Pero fué inútil su intento, y no consiguieron distinguir la más pequeña parte de sus caras, cubiertas por las alas del sombrero, el embozo de la capa y la sombra de la noche.

La casualidad vino a satisfacer, por fin, los deseos de las curiosas.

Una noche (pocos días antes de la sublevación de la Guardia Real), el postigo se abrió como siempre y los embozados aparecieron al extremo de la calle, justamente cuando por la parte de la Puerta del Sol llegaba un mozalbete, a quien la sobra de alcohol hacía andar en zigzag, y que daba rienda suelta a su buen humor cantando con largos intervalos y algún relincho la copla liberal de 1813:

“Un realista en un mesón
llamaba por que le abrieran,
y tanto y tanto llamó
que le abrieron... la cabeza.”

Los dos embozados, al ver aquel inoportuno transeúnte, procuraron evitar su encuentro marchando hacia el centro de la calle; pero el borracho, con la tenacidad imprudente propia de los que están en tal estado, puso especial empeño en manejar sus poco obedientes pies, de modo que fuera a tropezar con aquéllos.

Yendo de un lado a otro de la calle, los unos por evitar el encuentro y el otro buscándole, vinieron por fin a chocar.

El mozalbete dió con su barriga un fuerte golpe al más alto y elevó su aguardentosa cara a la altura del embozo, pugnando por deshacer éste, al mismo tiempo que exclamaba con ronca voz:

—¿Quién eres tú?
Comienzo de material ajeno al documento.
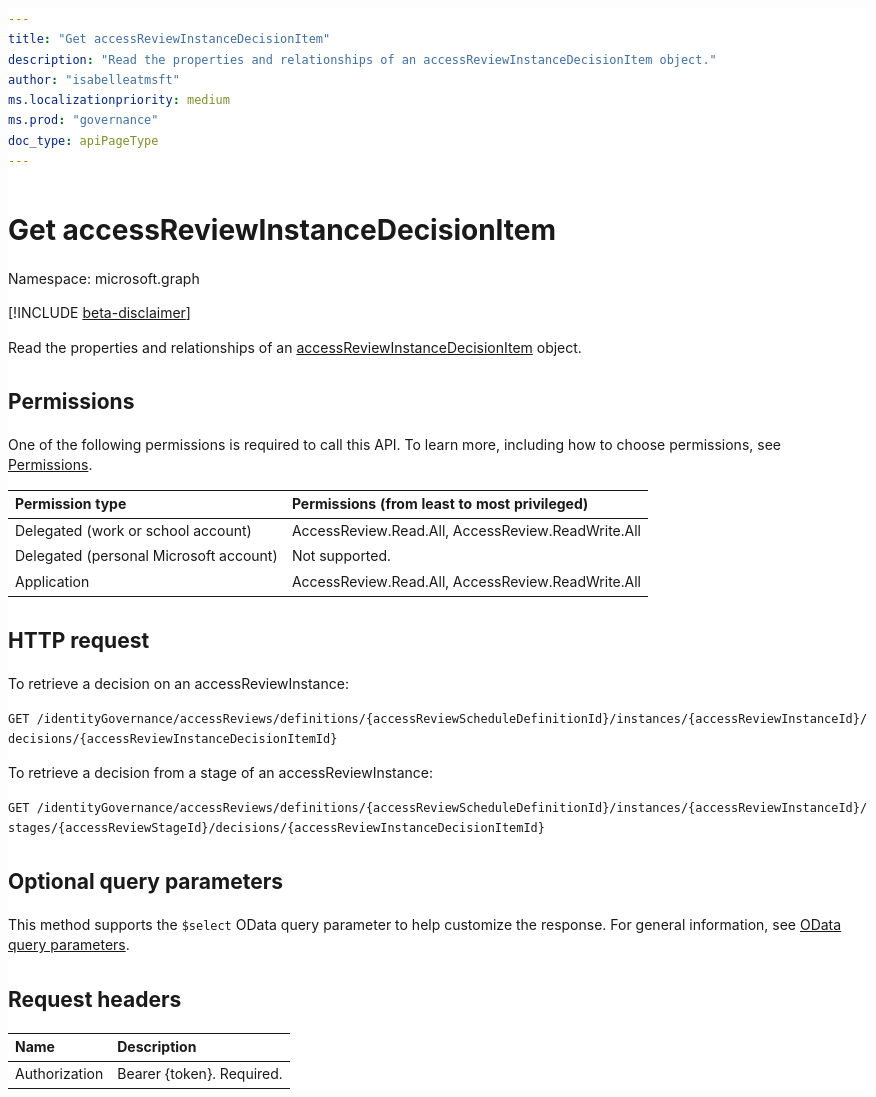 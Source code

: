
 ```yaml
---
title: "Get accessReviewInstanceDecisionItem"
description: "Read the properties and relationships of an accessReviewInstanceDecisionItem object."
author: "isabelleatmsft"
ms.localizationpriority: medium
ms.prod: "governance"
doc_type: apiPageType
---
```


# Get accessReviewInstanceDecisionItem
Namespace: microsoft.graph

[!INCLUDE [beta-disclaimer](../../includes/beta-disclaimer.md)]

Read the properties and relationships of an [accessReviewInstanceDecisionItem](../resources/accessreviewinstancedecisionitem.md) object.

## Permissions
One of the following permissions is required to call this API. To learn more, including how to choose permissions, see [Permissions](/graph/permissions-reference).

|Permission type|Permissions (from least to most privileged)|
|:---|:---|
|Delegated (work or school account)|AccessReview.Read.All, AccessReview.ReadWrite.All|
|Delegated (personal Microsoft account)|Not supported.|
|Application|AccessReview.Read.All, AccessReview.ReadWrite.All|

## HTTP request

To retrieve a decision on an accessReviewInstance:

```http
GET /identityGovernance/accessReviews/definitions/{accessReviewScheduleDefinitionId}/instances/{accessReviewInstanceId}/decisions/{accessReviewInstanceDecisionItemId}
```

To retrieve a decision from a stage of an accessReviewInstance:


```http
GET /identityGovernance/accessReviews/definitions/{accessReviewScheduleDefinitionId}/instances/{accessReviewInstanceId}/stages/{accessReviewStageId}/decisions/{accessReviewInstanceDecisionItemId}
```

## Optional query parameters
This method supports the `$select` OData query parameter to help customize the response. For general information, see [OData query parameters](/graph/query-parameters).

## Request headers
|Name|Description|
|:---|:---|
|Authorization|Bearer {token}. Required.|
Si tienes mucho frío, ven a echar unas copas.

El importuno se vió pronto sacudido por los dos embozados, que, sin preocuparse de que dejaban sus rostros al descubierto, le agarraron con sus manos, y después de moverlo en todas direcciones, le arrojaron al suelo.

El borracho cayó sentado, conmoviendo el suelo con sus posaderas, y en tan cómica actitud permaneció mucho rato, siguiendo con vista asombrada a los dos embozados, el más alto de los cuales reía estrepitosamente, procurando ahogar las carcajadas con el embozo.